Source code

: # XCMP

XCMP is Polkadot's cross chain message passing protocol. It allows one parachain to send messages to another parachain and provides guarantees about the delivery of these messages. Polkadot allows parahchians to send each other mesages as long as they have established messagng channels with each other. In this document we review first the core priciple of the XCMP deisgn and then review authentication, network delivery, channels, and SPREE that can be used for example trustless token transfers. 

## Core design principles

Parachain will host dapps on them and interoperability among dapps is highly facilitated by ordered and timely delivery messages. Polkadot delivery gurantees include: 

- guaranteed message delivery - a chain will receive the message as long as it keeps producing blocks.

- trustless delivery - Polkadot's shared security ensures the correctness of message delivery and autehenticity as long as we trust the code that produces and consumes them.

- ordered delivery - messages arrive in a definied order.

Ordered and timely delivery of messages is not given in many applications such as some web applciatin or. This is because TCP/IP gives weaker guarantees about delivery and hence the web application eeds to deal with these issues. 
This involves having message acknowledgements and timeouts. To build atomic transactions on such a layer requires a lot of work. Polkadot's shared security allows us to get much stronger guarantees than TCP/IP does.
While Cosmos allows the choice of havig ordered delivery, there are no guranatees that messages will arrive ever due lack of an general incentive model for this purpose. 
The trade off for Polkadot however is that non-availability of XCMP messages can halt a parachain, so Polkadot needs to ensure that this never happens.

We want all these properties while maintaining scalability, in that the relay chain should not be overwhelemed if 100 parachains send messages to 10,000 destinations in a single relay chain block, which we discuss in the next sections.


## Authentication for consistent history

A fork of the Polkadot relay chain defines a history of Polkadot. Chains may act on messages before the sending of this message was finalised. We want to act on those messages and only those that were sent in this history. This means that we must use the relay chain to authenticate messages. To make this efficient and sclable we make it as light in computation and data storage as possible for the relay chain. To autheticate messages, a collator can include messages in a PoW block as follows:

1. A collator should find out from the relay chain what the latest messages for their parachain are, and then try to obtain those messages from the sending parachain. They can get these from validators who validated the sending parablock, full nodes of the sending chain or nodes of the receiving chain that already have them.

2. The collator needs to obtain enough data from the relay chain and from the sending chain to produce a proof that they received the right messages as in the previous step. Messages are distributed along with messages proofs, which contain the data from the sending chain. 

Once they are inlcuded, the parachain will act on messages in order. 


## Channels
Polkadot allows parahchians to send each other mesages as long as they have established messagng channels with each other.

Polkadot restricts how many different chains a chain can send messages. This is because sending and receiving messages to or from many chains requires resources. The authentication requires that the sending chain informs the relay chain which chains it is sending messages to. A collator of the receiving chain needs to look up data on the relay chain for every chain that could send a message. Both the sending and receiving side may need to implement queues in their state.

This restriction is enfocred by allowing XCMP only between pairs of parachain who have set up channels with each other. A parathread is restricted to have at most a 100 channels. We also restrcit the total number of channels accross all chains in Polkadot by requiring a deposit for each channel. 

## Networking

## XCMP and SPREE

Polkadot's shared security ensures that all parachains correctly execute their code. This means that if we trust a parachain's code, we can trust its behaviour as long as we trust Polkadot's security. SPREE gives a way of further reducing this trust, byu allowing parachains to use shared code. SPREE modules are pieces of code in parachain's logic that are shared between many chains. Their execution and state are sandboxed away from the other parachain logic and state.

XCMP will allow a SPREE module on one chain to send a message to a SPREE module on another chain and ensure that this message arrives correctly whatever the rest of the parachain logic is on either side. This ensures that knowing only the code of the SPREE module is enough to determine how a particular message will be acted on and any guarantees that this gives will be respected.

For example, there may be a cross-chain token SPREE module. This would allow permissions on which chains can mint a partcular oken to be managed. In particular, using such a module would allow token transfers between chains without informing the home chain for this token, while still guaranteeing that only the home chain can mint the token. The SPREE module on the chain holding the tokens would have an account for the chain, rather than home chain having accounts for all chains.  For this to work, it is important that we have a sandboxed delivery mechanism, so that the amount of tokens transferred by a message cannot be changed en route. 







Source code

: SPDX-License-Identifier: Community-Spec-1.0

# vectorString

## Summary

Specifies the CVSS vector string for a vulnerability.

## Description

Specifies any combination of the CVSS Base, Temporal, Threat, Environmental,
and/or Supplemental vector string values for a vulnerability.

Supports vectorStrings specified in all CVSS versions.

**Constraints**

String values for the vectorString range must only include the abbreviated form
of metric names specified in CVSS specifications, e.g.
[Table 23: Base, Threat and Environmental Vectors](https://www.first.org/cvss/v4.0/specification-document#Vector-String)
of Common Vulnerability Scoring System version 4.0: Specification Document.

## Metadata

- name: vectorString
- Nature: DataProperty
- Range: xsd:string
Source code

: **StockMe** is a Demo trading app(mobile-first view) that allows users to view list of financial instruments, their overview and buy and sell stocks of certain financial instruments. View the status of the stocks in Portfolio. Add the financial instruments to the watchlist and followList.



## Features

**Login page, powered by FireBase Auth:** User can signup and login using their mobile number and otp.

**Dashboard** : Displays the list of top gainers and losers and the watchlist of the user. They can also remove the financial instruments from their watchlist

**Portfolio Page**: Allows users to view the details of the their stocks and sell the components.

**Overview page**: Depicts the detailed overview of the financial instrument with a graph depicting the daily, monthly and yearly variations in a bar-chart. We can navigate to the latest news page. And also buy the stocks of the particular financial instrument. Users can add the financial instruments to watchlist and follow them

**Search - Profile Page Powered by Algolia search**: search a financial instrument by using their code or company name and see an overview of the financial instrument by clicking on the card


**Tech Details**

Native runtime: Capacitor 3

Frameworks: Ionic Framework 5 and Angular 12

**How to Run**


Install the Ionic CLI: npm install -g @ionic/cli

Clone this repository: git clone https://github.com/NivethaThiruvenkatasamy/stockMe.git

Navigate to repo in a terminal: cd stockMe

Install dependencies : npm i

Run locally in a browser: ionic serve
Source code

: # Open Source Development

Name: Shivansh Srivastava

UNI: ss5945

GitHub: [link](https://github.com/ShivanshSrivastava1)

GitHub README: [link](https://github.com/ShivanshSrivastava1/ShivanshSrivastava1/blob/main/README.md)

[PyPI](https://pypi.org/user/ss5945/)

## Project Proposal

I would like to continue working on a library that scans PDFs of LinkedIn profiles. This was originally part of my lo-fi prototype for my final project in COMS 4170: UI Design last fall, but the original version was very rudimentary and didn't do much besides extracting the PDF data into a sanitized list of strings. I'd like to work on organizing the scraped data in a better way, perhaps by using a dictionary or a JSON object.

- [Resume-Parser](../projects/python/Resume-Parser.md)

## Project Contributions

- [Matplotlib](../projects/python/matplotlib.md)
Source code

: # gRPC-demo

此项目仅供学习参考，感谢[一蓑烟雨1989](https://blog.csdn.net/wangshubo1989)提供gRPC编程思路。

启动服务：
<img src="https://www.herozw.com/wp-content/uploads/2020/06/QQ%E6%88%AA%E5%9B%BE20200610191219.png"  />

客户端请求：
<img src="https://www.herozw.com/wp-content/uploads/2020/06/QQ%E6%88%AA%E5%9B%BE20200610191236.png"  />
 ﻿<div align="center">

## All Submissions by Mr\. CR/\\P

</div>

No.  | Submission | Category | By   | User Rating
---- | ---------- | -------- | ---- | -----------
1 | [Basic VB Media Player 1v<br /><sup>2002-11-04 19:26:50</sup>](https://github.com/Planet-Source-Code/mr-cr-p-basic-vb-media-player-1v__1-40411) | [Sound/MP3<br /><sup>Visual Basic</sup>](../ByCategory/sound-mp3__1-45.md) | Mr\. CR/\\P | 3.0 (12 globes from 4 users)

**********

**Work to complete:** The records above are to be repeated exactly, in their entirety.

**Task solution:**
Source code

: # XCMP

XCMP is Polkadot's cross chain message passing protocol. It allows one parachain to send messages to another parachain and provides guarantees about the delivery of these messages. Polkadot allows parahchians to send each other mesages as long as they have established messagng channels with each other. In this document we review first the core priciple of the XCMP deisgn and then review authentication, network delivery, channels, and SPREE that can be used for example trustless token transfers. 

## Core design principles

Parachain will host dapps on them and interoperability among dapps is highly facilitated by ordered and timely delivery messages. Polkadot delivery gurantees include: 

- guaranteed message delivery - a chain will receive the message as long as it keeps producing blocks.

- trustless delivery - Polkadot's shared security ensures the correctness of message delivery and autehenticity as long as we trust the code that produces and consumes them.

- ordered delivery - messages arrive in a definied order.

Ordered and timely delivery of messages is not given in many applications such as some web applciatin or. This is because TCP/IP gives weaker guarantees about delivery and hence the web application eeds to deal with these issues. 
This involves having message acknowledgements and timeouts. To build atomic transactions on such a layer requires a lot of work. Polkadot's shared security allows us to get much stronger guarantees than TCP/IP does.
While Cosmos allows the choice of havig ordered delivery, there are no guranatees that messages will arrive ever due lack of an general incentive model for this purpose. 
The trade off for Polkadot however is that non-availability of XCMP messages can halt a parachain, so Polkadot needs to ensure that this never happens.

We want all these properties while maintaining scalability, in that the relay chain should not be overwhelemed if 100 parachains send messages to 10,000 destinations in a single relay chain block, which we discuss in the next sections.


## Authentication for consistent history

A fork of the Polkadot relay chain defines a history of Polkadot. Chains may act on messages before the sending of this message was finalised. We want to act on those messages and only those that were sent in this history. This means that we must use the relay chain to authenticate messages. To make this efficient and sclable we make it as light in computation and data storage as possible for the relay chain. To autheticate messages, a collator can include messages in a PoW block as follows:

1. A collator should find out from the relay chain what the latest messages for their parachain are, and then try to obtain those messages from the sending parachain. They can get these from validators who validated the sending parablock, full nodes of the sending chain or nodes of the receiving chain that already have them.

2. The collator needs to obtain enough data from the relay chain and from the sending chain to produce a proof that they received the right messages as in the previous step. Messages are distributed along with messages proofs, which contain the data from the sending chain. 

Once they are inlcuded, the parachain will act on messages in order. 


## Channels
Polkadot allows parahchians to send each other mesages as long as they have established messagng channels with each other.

Polkadot restricts how many different chains a chain can send messages. This is because sending and receiving messages to or from many chains requires resources. The authentication requires that the sending chain informs the relay chain which chains it is sending messages to. A collator of the receiving chain needs to look up data on the relay chain for every chain that could send a message. Both the sending and receiving side may need to implement queues in their state.

This restriction is enfocred by allowing XCMP only between pairs of parachain who have set up channels with each other. A parathread is restricted to have at most a 100 channels. We also restrcit the total number of channels accross all chains in Polkadot by requiring a deposit for each channel. 

## Networking

## XCMP and SPREE

Polkadot's shared security ensures that all parachains correctly execute their code. This means that if we trust a parachain's code, we can trust its behaviour as long as we trust Polkadot's security. SPREE gives a way of further reducing this trust, byu allowing parachains to use shared code. SPREE modules are pieces of code in parachain's logic that are shared between many chains. Their execution and state are sandboxed away from the other parachain logic and state.

XCMP will allow a SPREE module on one chain to send a message to a SPREE module on another chain and ensure that this message arrives correctly whatever the rest of the parachain logic is on either side. This ensures that knowing only the code of the SPREE module is enough to determine how a particular message will be acted on and any guarantees that this gives will be respected.

For example, there may be a cross-chain token SPREE module. This would allow permissions on which chains can mint a partcular oken to be managed. In particular, using such a module would allow token transfers between chains without informing the home chain for this token, while still guaranteeing that only the home chain can mint the token. The SPREE module on the chain holding the tokens would have an account for the chain, rather than home chain having accounts for all chains.  For this to work, it is important that we have a sandboxed delivery mechanism, so that the amount of tokens transferred by a message cannot be changed en route. 







Source code

: SPDX-License-Identifier: Community-Spec-1.0

# vectorString

## Summary

Specifies the CVSS vector string for a vulnerability.

## Description

Specifies any combination of the CVSS Base, Temporal, Threat, Environmental,
and/or Supplemental vector string values for a vulnerability.

Supports vectorStrings specified in all CVSS versions.

**Constraints**

String values for the vectorString range must only include the abbreviated form
of metric names specified in CVSS specifications, e.g.
[Table 23: Base, Threat and Environmental Vectors](https://www.first.org/cvss/v4.0/specification-document#Vector-String)
of Common Vulnerability Scoring System version 4.0: Specification Document.

## Metadata

- name: vectorString
- Nature: DataProperty
- Range: xsd:string
Source code

: **StockMe** is a Demo trading app(mobile-first view) that allows users to view list of financial instruments, their overview and buy and sell stocks of certain financial instruments. View the status of the stocks in Portfolio. Add the financial instruments to the watchlist and followList.



## Features

**Login page, powered by FireBase Auth:** User can signup and login using their mobile number and otp.

**Dashboard** : Displays the list of top gainers and losers and the watchlist of the user. They can also remove the financial instruments from their watchlist

**Portfolio Page**: Allows users to view the details of the their stocks and sell the components.

**Overview page**: Depicts the detailed overview of the financial instrument with a graph depicting the daily, monthly and yearly variations in a bar-chart. We can navigate to the latest news page. And also buy the stocks of the particular financial instrument. Users can add the financial instruments to watchlist and follow them

**Search - Profile Page Powered by Algolia search**: search a financial instrument by using their code or company name and see an overview of the financial instrument by clicking on the card


**Tech Details**

Native runtime: Capacitor 3

Frameworks: Ionic Framework 5 and Angular 12

**How to Run**


Install the Ionic CLI: npm install -g @ionic/cli

Clone this repository: git clone https://github.com/NivethaThiruvenkatasamy/stockMe.git

Navigate to repo in a terminal: cd stockMe

Install dependencies : npm i

Run locally in a browser: ionic serve
Source code

: # Open Source Development

Name: Shivansh Srivastava

UNI: ss5945

GitHub: [link](https://github.com/ShivanshSrivastava1)

GitHub README: [link](https://github.com/ShivanshSrivastava1/ShivanshSrivastava1/blob/main/README.md)

[PyPI](https://pypi.org/user/ss5945/)

## Project Proposal

I would like to continue working on a library that scans PDFs of LinkedIn profiles. This was originally part of my lo-fi prototype for my final project in COMS 4170: UI Design last fall, but the original version was very rudimentary and didn't do much besides extracting the PDF data into a sanitized list of strings. I'd like to work on organizing the scraped data in a better way, perhaps by using a dictionary or a JSON object.

- [Resume-Parser](../projects/python/Resume-Parser.md)

## Project Contributions

- [Matplotlib](../projects/python/matplotlib.md)
Source code

: # gRPC-demo

此项目仅供学习参考，感谢[一蓑烟雨1989](https://blog.csdn.net/wangshubo1989)提供gRPC编程思路。

启动服务：
<img src="https://www.herozw.com/wp-content/uploads/2020/06/QQ%E6%88%AA%E5%9B%BE20200610191219.png"  />

客户端请求：
<img src="https://www.herozw.com/wp-content/uploads/2020/06/QQ%E6%88%AA%E5%9B%BE20200610191236.png"  />
 ﻿<div align="center">

## All Submissions by Mr\. CR/\\P

</div>

No.  | Submission | Category | By   | User Rating
---- | ---------- | -------- | ---- | -----------
1 | [Basic VB Media Player 1v<br /><sup>2002-11-04 19:26:50</sup>](https://github.com/Planet-Source-Code/mr-cr-p-basic-vb-media-player-1v__1-40411) | [Sound/MP3<br /><sup>Visual Basic</sup>](../ByCategory/sound-mp3__1-45.md) | Mr\. CR/\\P | 3.0 (12 globes from 4 users)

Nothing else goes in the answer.